NASA’s celebrated Stardust mission returned to
Earth the first samples ever of comet dust. On January
2, 2004, the Stardust craft swept past Comet Wild
2, trapping particles as they struck 'aerogel' in a 100-
pound capsule. The capsule parachuted to a Utah
desert on January 15, 2006.
Shockingly, the particles contained minerals that
can only be formed at temperatures of thousands of
degrees. Mineral inclusions ranged from anorthite,
which is made up of calcium, sodium, aluminum and
silicate, to diopside, made of calcium magnesium and
silicate.
How could this be? We have been assured that
comets are the leftovers of a cold 'nebular cloud' that
formed the solar system. This hypothesis has become
an article of faith. Indeed, the implication of a fiery
cometary past was so unexpected that an early
sample of dust was thought to be contamination from
the spacecraft.
“How did materials formed by fire end up on the
outermost reaches of the solar system, where temperatures
are the coldest?” asked Associated Press
writer Pam Easton.
“That’s a big surprise. People thought comets
would just be cold stuff that formed out ... where
things are very cold,” said NASA curator Michael
Zolensky. “It was kind of a shock to not just find one
but several of these, which implies they are pretty
common in the comet.”
Researchers were forced to conclude that the enigmatic
particle material formed in a superheated region
either close to our Sun, or close to an alien star.
“In the coldest part of the solar system we’ve found
samples that formed at extremely high temperatures,”
said Donald Brownlee, Stardust’s principal
investigator at the University of Washington in Seattle.
“When these minerals formed they were either
red hot or white hot grains, and yet they were collected
in a comet, the Siberia of the Solar System.”
But comets are supposed to be the 'Rosetta
stones,' constituted primarily of dust and ices, from
which the Sun and planets were formed.
Speculations erupted. Could it be that something
occurred in or very near the Sun in its formative
phase, flinging immense quantities of material out far
beyond the orbit of Pluto, to the 'Oort cloud,' the
legendary and invisible reservoir of comets? But this
would produce a mixing and contradict the zoning
that is evident in the asteroid belt. “If this mixing is
occurring, as suggested by these results, then how do
you preserve any kind of zoning in the solar system,”
Zolenksy asked. “It raises more mysteries.”
Perhaps the story could be rescued by finding the
signature of primordial water whose existence is essential
to the survival of official comet theory.
A report in the journal Nature is illuminating. Phil
Bland, a planetary scientist at Imperial College London
and his team analyzed part of a grain.
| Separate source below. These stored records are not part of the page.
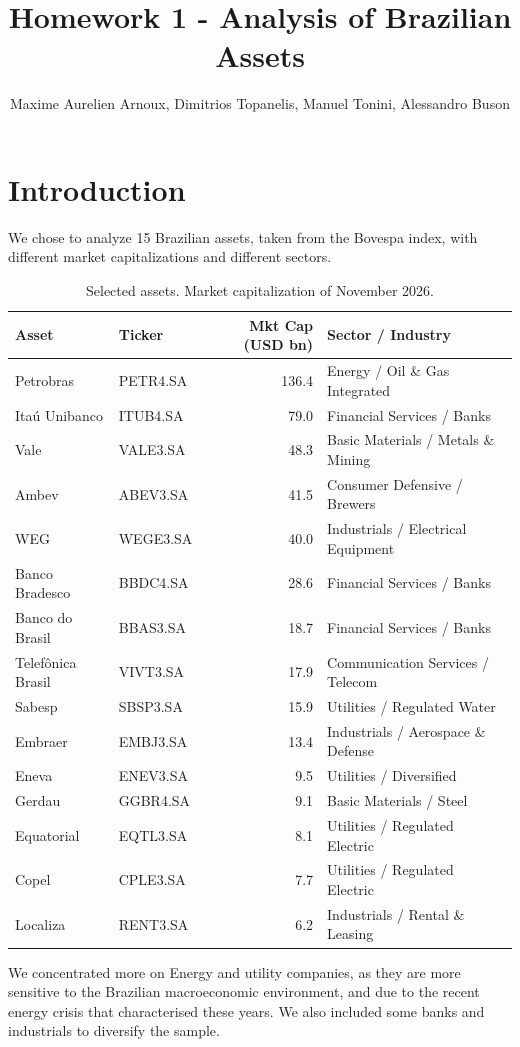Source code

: \documentclass[12pt, a4paper]{article}
\title{Homework 1 - Analysis of Brazilian Assets}
\author{Maxime Aurelien Arnoux, Dimitrios Topanelis, Manuel Tonini, Alessandro Buson}
\date{}
\begin{document}
\maketitle

\section{Introduction}
We chose to analyze 15 Brazilian assets, taken from the Bovespa index, with different market capitalizations and different sectors.

\begin{table}[htbp]
\centering
\small
\begin{tabular}{|l|l|r|l|}
\hline
\textbf{Asset} & \textbf{Ticker} & \textbf{Mkt Cap (USD bn)} & \textbf{Sector / Industry} \\
\hline
Petrobras           & PETR4.SA & 136.4 & Energy / Oil \& Gas Integrated \\
Ita\'u Unibanco     & ITUB4.SA &  79.0 & Financial Services / Banks \\
Vale                & VALE3.SA &  48.3 & Basic Materials / Metals \& Mining \\
Ambev               & ABEV3.SA &  41.5 & Consumer Defensive / Brewers \\
WEG                 & WEGE3.SA &  40.0 & Industrials / Electrical Equipment \\
Banco Bradesco      & BBDC4.SA &  28.6 & Financial Services / Banks \\
Banco do Brasil     & BBAS3.SA &  18.7 & Financial Services / Banks \\
Telef\^onica Brasil & VIVT3.SA &  17.9 & Communication Services / Telecom \\
Sabesp              & SBSP3.SA &  15.9 & Utilities / Regulated Water \\
Embraer             & EMBJ3.SA &  13.4 & Industrials / Aerospace \& Defense \\
Eneva               & ENEV3.SA &   9.5 & Utilities / Diversified \\
Gerdau              & GGBR4.SA &   9.1 & Basic Materials / Steel \\
Equatorial          & EQTL3.SA &   8.1 & Utilities / Regulated Electric \\
Copel               & CPLE3.SA &   7.7 & Utilities / Regulated Electric \\
Localiza            & RENT3.SA &   6.2 & Industrials / Rental \& Leasing \\
\hline
\end{tabular}
\caption{Selected assets. Market capitalization of November 2026.}
\label{tab:asset}
\end{table}
We concentrated more on Energy and utility companies, as they are more sensitive to the Brazilian macroeconomic environment, and due to the recent energy crisis that characterised these years. We also included some banks and industrials to diversify the sample.
\end{document}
When he
found large amounts of calcium, Bland was excited.
Could the calcium be present in the form of calcium
carbonate, a mineral that almost always forms in water?
He bet his colleague Matt Genge that this would
indeed be the case.
Bland lost the bet. According to the Nature report
NASA “scientists have not yet found any carbonates
in their grains.”
(See, also,
information panel p. 94.)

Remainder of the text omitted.